Mental Health can affect as many as one in four people at a certain point in their lives, and this can be very problematic in the workplace. Many workers suffering from mental health problems such as anxiety, depression or stress can stop people from performing at their best. Organisations thrive when their team are healthy, motivated and focused. It is important as a Manager to support your staff appropriately through this difficult time. The support received is key in determining how well and how quickly your staff are able to get back to peak performance.
Support Your Staff
Applying a supportive approach when your staff are experiencing a mental health problem is not only about keeping hold of a valued member of the team, it also sends a message about your organisation’s values. Trust and integrity are two key points of engagement. Organisations that support their staff will see benefits in terms of loyalty and commitment from all employees.
We all have mental health, it can be very unpredictable and moves up and down a spectrum from good to poor. It can be affected by many different factors both inside and outside of work. Adopting an understanding approach can make your staff feel comfortable to approach you and discuss problems they may be facing due to work. Starting a conversation about it doesn’t have to be difficult.
Putting Support in Place
There are many options you can consider to effectively support your staff and increase employee engagement, motivation and productivity.
You can introduce flexible working hours for a period of time to make your staff feel less confined, and encourages them to continue their work on terms they feel comfortable in.
It is important that you have return to work policies to ensure you are prepared when facing difficult situations like this. A popular method used in many different organisations is bringing your staff back on a phased return to work. This is when staff are gradually re-introduced back in to work on a gradual basis.

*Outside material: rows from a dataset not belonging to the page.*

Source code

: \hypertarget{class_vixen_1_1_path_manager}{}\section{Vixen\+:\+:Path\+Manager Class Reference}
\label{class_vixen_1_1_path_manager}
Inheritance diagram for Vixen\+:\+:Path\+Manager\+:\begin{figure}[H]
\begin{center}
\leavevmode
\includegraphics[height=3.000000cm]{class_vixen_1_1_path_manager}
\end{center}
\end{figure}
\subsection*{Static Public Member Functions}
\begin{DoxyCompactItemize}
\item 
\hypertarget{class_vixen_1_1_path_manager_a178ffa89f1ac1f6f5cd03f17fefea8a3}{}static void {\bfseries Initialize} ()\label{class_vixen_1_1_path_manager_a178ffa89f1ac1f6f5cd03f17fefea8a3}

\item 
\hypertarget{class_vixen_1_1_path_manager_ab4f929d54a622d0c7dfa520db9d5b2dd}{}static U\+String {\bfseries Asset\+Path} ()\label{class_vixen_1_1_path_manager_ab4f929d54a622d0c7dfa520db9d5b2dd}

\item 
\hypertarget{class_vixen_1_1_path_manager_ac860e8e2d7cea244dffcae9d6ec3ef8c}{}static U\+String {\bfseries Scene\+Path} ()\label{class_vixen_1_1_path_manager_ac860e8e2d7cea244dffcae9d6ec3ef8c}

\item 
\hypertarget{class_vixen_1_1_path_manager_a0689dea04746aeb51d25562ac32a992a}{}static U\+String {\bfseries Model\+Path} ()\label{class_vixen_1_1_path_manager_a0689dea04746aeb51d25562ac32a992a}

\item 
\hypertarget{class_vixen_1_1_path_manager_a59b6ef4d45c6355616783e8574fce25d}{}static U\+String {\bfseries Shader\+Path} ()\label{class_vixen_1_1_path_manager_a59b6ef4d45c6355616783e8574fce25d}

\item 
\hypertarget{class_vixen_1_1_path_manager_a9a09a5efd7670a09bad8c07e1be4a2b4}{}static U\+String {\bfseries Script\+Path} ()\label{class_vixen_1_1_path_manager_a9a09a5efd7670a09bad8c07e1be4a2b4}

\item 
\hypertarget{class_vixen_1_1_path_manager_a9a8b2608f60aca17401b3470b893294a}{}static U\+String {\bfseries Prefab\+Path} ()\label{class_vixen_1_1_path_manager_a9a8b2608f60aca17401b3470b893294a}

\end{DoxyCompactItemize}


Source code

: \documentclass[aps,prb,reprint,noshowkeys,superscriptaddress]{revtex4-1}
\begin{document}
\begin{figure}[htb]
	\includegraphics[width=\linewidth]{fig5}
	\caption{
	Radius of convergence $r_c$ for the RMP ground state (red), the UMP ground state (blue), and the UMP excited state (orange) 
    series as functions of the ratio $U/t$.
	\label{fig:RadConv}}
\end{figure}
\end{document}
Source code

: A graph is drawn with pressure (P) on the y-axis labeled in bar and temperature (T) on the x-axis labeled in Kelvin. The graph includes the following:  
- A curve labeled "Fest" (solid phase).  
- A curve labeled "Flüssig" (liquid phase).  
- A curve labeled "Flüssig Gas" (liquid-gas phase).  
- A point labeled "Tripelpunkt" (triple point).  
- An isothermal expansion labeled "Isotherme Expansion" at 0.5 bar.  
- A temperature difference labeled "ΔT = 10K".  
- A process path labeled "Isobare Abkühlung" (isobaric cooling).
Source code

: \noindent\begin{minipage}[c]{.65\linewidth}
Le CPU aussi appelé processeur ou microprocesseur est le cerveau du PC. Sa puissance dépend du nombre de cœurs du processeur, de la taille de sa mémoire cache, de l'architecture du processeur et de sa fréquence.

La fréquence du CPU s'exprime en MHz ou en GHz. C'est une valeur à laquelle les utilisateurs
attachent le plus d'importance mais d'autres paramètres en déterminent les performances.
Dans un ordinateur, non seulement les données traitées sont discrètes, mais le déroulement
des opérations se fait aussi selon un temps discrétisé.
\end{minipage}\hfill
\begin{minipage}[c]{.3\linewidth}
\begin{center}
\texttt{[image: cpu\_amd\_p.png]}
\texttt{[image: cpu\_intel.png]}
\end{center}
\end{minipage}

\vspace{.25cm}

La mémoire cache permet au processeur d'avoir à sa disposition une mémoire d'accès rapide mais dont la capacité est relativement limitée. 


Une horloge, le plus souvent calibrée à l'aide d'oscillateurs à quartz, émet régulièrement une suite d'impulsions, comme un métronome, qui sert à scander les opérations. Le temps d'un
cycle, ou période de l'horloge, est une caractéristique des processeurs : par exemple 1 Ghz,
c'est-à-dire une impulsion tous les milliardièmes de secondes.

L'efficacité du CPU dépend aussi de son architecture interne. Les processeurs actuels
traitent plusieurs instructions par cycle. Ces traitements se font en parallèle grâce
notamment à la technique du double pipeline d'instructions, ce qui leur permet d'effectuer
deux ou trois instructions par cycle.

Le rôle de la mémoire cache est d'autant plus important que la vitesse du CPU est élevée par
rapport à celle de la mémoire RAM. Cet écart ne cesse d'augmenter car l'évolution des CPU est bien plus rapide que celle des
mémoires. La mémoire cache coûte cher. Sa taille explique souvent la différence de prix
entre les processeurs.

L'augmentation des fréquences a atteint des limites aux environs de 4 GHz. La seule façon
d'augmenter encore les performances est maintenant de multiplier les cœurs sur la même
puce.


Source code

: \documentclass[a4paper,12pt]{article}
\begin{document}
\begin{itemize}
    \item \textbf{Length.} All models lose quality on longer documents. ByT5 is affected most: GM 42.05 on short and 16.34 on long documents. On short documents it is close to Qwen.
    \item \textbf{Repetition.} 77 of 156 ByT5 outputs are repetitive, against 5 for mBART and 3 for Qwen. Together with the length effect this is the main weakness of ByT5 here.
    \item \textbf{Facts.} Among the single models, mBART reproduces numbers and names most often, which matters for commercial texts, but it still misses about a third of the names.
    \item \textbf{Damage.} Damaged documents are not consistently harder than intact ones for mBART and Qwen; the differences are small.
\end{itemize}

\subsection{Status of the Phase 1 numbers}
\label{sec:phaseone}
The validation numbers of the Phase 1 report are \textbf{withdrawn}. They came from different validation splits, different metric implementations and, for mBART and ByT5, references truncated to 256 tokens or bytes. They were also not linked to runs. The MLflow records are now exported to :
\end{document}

This reduces the possibility of your employee feeling overwhelmed and taking ten steps back.
Here we have provided an extended list of tips that you can consider when faced with a mental health problem in the workplace:
- Flexible working hours
- Working from home
- Return to work policies – phased return to work
- Agreement to give an employee leave at short notice and time off to attend appointments related to their mental health
- Extra training, coaching or mentoring
- Extra help with managing and negotiating workload
- Encourage people to be more aware of their mental state and reflect on what factors affect it in the workplace.
- Raising awareness and creating an open culture to discuss mental health.